This is more involved than you guys are laying down. I was in my 78 cj7 in New Orleans last year crossing an intersection when i was T-boned by a Off duty officer in her Chevy Malibu patrol car at 60mph. I never wear a seat belt actually i only even have them in to pass inspection and their lap belts with half back seats. MY jeep has no roll cage at all not even a sports bar (i have my reasons) and am under the real impression that if i flip and roll i am much better out of the vehicle and being a jeep that is slightly more likely (plus what about to explain below). Well me the guy in the jeep getting broadsided with no doors, no roof, folded down windshield, no air bags, no safety devices whatsoever with a fake hip, fake third of my pelvis, fake femur bone, and two broken vertebra from the past was totally fine i cut my knee, on the all metal dash and bruised my side from hitting the metal tuffy center conceal, i got out and went to the officer who was buckled in, air bags had goon off and unconscious and called 911. She had to be taken away from the scean by ambulance after being cut out of her seat buckle because it would not release.
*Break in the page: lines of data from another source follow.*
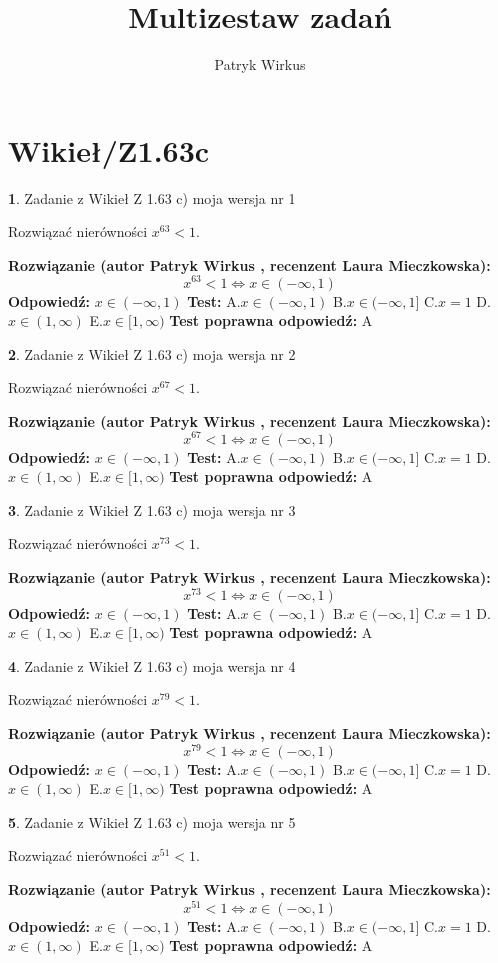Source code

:\documentclass[12pt, a4paper]{article}
\title{Multizestaw zadań}
\author{Patryk Wirkus}
\date{}
\theoremstyle{definition} %
\newtheorem{zad}{}
\newcommand{\kategoria}[1]{\section{#1}}
\newcommand{\zadStart}[1]{\begin{zad}#1\newline}
\newcommand{\zadStop}{\end{zad}}
\newcommand{\rozwStart}[2]{\noindent \textbf{Rozwiązanie (autor #1 , recenzent #2): }\newline}
\newcommand{\rozwStop}{\newline}
\newcommand{\odpStart}{\noindent \textbf{Odpowiedź:}\newline}
\newcommand{\odpStop}{\newline}
\newcommand{\testStart}{\noindent \textbf{Test:}\newline}
\newcommand{\testStop}{\newline}
\newcommand{\kluczStart}{\noindent \textbf{Test poprawna odpowiedź:}\newline}
\newcommand{\kluczStop}{\newline}
\begin{document}
\maketitle

\kategoria{Wikieł/Z1.63c}


\zadStart{Zadanie z Wikieł Z 1.63 c) moja wersja nr 1}

Rozwiązać nierówności $x^{63} < 1$.
\zadStop
\rozwStart{Patryk Wirkus}{Laura Mieczkowska}
$$x^{63} < 1 \iff x \in (-\infty,1)$$
\rozwStop
\odpStart
$x \in (-\infty,1)$
\odpStop
\testStart
A.$x \in (-\infty,1)$ B.$x \in (-\infty,1]$ C.$x = 1$ D.$x \in (1,\infty)$ E.$x \in [1,\infty)$
\testStop
\kluczStart
A
\kluczStop



\zadStart{Zadanie z Wikieł Z 1.63 c) moja wersja nr 2}

Rozwiązać nierówności $x^{67} < 1$.
\zadStop
\rozwStart{Patryk Wirkus}{Laura Mieczkowska}
$$x^{67} < 1 \iff x \in (-\infty,1)$$
\rozwStop
\odpStart
$x \in (-\infty,1)$
\odpStop
\testStart
A.$x \in (-\infty,1)$ B.$x \in (-\infty,1]$ C.$x = 1$ D.$x \in (1,\infty)$ E.$x \in [1,\infty)$
\testStop
\kluczStart
A
\kluczStop



\zadStart{Zadanie z Wikieł Z 1.63 c) moja wersja nr 3}

Rozwiązać nierówności $x^{73} < 1$.
\zadStop
\rozwStart{Patryk Wirkus}{Laura Mieczkowska}
$$x^{73} < 1 \iff x \in (-\infty,1)$$
\rozwStop
\odpStart
$x \in (-\infty,1)$
\odpStop
\testStart
A.$x \in (-\infty,1)$ B.$x \in (-\infty,1]$ C.$x = 1$ D.$x \in (1,\infty)$ E.$x \in [1,\infty)$
\testStop
\kluczStart
A
\kluczStop



\zadStart{Zadanie z Wikieł Z 1.63 c) moja wersja nr 4}

Rozwiązać nierówności $x^{79} < 1$.
\zadStop
\rozwStart{Patryk Wirkus}{Laura Mieczkowska}
$$x^{79} < 1 \iff x \in (-\infty,1)$$
\rozwStop
\odpStart
$x \in (-\infty,1)$
\odpStop
\testStart
A.$x \in (-\infty,1)$ B.$x \in (-\infty,1]$ C.$x = 1$ D.$x \in (1,\infty)$ E.$x \in [1,\infty)$
\testStop
\kluczStart
A
\kluczStop



\zadStart{Zadanie z Wikieł Z 1.63 c) moja wersja nr 5}

Rozwiązać nierówności $x^{51} < 1$.
\zadStop
\rozwStart{Patryk Wirkus}{Laura Mieczkowska}
$$x^{51} < 1 \iff x \in (-\infty,1)$$
\rozwStop
\odpStart
$x \in (-\infty,1)$
\odpStop
\testStart
A.$x \in (-\infty,1)$ B.$x \in (-\infty,1]$ C.$x = 1$ D.$x \in (1,\infty)$ E.$x \in [1,\infty)$
\testStop
\kluczStart
A
\kluczStop
\end{document}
Injury and death have more to do in a given accident with the sudden stop of inertia on the body than anything else, Organs slamming against ribs, brains slamming against the skull ect. In modern vehicles all of these safety items work together to limit the affects of inertia and transfer of energy, seat belts crumple zones ect... In older cars like my jeep or even the model A do not absorb energy, They transfer it directly though a frame, engine, body mounts made out of hard maple directly into the occupants. Thats why when i was hit the jeep moved quicker than my body. The slower speed of my body's travel relative to the speed of the jeeps lateral momentum from the crash, the movement of my body flexing, the friction of my body on the seat as opposed to the force of gravity, my cloths catching on the center counsel the soft upper of the passenger seat on my shoulder probably absorbed a solid 40-45% of the transferred energy from the accident when all numbers are crunched. If i had been buckled in i would have absorbed around 92% of transferred energy. (Its to long to explain the math). I would have been seriously injured or dead if buckled, and all of this principle is fully relevant to use in the model A with a solid frame, torq tube direct connect real axel to tranny and wood body mounts.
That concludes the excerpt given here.